(Saved data entries)

┏━━

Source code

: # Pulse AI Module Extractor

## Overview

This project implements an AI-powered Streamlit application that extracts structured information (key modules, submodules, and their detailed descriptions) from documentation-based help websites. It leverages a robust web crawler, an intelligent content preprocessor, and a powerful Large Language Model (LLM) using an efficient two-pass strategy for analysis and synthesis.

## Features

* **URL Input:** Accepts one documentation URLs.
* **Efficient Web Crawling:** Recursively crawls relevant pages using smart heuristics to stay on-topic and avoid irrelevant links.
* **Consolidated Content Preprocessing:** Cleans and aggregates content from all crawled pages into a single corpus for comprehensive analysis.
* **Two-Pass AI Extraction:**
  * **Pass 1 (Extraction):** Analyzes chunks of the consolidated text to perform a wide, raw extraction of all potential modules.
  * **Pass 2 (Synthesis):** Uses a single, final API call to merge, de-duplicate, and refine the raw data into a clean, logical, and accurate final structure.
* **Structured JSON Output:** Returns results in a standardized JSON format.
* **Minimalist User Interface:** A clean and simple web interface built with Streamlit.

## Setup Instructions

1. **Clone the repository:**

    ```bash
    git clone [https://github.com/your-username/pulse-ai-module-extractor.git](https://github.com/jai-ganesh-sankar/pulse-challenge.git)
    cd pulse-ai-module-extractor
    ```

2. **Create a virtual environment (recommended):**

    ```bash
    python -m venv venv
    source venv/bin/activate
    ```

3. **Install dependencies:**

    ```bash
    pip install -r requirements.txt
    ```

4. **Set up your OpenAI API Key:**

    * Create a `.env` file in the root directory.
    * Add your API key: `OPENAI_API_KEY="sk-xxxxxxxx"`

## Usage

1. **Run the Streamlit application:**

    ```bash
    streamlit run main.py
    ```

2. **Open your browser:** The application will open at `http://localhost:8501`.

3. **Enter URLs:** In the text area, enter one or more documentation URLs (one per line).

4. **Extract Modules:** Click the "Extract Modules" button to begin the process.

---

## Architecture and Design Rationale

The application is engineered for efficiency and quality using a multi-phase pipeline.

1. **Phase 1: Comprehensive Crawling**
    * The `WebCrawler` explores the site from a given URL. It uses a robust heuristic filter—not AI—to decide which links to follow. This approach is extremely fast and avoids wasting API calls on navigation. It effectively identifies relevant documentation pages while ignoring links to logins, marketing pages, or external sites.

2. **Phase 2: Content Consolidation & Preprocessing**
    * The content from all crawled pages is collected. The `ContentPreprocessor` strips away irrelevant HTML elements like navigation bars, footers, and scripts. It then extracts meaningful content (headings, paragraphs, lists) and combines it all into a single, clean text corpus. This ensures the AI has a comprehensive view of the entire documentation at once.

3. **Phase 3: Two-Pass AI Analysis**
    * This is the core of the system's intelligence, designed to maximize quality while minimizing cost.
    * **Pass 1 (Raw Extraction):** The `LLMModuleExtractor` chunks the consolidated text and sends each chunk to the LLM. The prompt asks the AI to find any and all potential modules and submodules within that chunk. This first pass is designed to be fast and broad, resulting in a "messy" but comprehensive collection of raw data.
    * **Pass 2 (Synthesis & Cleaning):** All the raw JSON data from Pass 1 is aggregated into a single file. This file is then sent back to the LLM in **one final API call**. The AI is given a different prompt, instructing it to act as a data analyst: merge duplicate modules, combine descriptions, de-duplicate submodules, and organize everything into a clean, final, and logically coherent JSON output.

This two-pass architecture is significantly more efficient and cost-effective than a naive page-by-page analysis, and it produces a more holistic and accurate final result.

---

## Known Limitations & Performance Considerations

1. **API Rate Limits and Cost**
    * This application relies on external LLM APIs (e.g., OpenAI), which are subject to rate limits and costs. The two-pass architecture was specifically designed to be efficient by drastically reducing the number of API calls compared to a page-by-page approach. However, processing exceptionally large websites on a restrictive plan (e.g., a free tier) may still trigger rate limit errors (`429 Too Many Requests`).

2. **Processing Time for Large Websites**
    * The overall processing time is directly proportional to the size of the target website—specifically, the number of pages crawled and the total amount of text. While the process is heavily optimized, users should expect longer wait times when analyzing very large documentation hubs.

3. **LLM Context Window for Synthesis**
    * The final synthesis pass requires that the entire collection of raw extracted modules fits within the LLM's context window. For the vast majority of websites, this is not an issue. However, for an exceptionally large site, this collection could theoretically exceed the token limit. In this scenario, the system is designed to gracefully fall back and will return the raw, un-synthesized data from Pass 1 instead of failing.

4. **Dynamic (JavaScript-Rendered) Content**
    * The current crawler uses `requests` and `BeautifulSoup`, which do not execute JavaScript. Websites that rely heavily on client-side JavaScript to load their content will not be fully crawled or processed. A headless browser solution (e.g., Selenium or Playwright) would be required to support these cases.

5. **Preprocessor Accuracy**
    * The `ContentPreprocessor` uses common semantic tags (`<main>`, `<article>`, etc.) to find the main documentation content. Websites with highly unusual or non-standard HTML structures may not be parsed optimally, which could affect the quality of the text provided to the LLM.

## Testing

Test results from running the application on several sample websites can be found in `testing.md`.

┗━━
┏━━

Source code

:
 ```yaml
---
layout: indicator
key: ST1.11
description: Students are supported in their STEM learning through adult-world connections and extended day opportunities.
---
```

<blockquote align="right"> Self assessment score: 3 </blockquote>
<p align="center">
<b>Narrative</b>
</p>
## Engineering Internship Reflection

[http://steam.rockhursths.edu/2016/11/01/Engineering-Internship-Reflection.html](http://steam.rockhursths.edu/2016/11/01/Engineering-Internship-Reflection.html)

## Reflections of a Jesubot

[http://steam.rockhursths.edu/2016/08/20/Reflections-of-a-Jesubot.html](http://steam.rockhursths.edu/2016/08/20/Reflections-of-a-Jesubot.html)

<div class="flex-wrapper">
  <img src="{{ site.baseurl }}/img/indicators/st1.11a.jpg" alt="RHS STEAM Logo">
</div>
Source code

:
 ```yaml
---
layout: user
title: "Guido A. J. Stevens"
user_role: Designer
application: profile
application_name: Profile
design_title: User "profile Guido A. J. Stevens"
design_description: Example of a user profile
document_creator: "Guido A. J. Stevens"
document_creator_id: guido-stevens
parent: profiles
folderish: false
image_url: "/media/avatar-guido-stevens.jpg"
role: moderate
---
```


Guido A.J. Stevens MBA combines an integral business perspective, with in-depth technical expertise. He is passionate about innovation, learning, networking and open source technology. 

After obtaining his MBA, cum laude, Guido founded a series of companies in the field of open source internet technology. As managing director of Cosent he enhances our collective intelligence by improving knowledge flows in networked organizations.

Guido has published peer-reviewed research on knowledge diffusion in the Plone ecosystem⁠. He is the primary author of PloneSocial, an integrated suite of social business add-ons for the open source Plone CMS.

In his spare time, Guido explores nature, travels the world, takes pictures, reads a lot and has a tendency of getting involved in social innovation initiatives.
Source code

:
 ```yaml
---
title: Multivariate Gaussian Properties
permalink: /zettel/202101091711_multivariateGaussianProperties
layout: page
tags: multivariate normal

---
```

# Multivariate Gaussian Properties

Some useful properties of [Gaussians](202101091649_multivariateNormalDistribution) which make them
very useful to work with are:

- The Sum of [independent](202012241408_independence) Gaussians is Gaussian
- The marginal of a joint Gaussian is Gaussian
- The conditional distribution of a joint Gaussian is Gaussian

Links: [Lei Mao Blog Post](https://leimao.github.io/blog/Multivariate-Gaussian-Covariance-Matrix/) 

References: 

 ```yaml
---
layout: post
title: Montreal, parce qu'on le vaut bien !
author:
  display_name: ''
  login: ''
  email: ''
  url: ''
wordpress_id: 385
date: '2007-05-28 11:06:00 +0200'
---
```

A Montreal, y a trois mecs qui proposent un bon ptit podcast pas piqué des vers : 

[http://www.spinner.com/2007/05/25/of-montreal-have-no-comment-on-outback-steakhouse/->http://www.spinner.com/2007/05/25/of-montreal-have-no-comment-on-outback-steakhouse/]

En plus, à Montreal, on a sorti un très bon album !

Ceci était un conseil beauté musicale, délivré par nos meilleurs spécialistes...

┗━━
┏━━

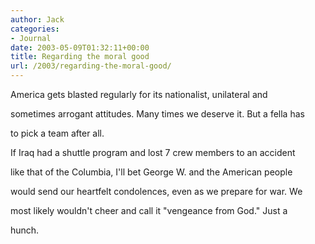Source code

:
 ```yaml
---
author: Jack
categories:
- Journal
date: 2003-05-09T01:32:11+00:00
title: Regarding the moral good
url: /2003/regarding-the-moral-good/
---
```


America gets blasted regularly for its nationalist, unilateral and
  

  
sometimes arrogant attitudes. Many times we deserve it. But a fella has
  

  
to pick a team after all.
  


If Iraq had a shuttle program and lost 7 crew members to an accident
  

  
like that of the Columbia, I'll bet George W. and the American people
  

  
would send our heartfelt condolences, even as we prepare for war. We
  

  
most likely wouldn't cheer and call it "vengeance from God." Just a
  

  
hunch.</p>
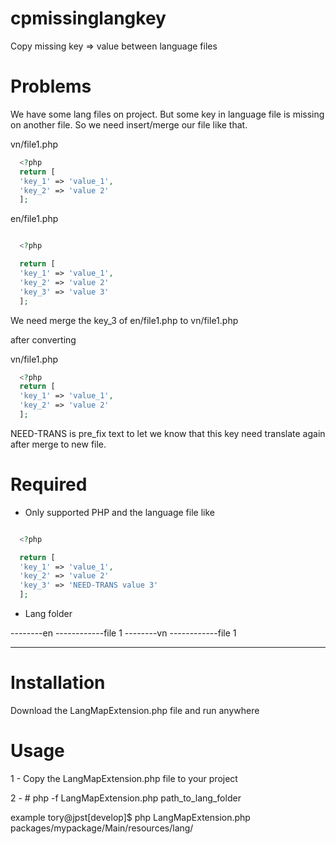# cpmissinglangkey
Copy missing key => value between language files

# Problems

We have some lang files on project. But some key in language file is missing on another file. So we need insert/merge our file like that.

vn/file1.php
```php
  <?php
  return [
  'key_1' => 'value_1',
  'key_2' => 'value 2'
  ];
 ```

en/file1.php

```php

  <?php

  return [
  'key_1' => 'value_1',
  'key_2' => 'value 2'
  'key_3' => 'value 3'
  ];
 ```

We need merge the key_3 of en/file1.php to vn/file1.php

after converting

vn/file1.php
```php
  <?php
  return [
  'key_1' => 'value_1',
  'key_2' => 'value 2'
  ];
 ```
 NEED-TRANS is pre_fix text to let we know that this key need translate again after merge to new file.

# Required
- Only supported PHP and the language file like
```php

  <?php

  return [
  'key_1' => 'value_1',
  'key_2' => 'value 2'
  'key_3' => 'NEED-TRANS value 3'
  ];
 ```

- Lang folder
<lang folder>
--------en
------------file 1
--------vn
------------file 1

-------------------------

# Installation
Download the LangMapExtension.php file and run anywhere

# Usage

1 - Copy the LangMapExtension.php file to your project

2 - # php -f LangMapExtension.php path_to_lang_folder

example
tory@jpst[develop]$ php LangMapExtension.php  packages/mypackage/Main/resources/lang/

┗━━

## Exercise directions
All lines with the word "Copy" need to be copied from the data above.

## Task answer
Copy missing key => value between language files
1 - Copy the LangMapExtension.php file to your project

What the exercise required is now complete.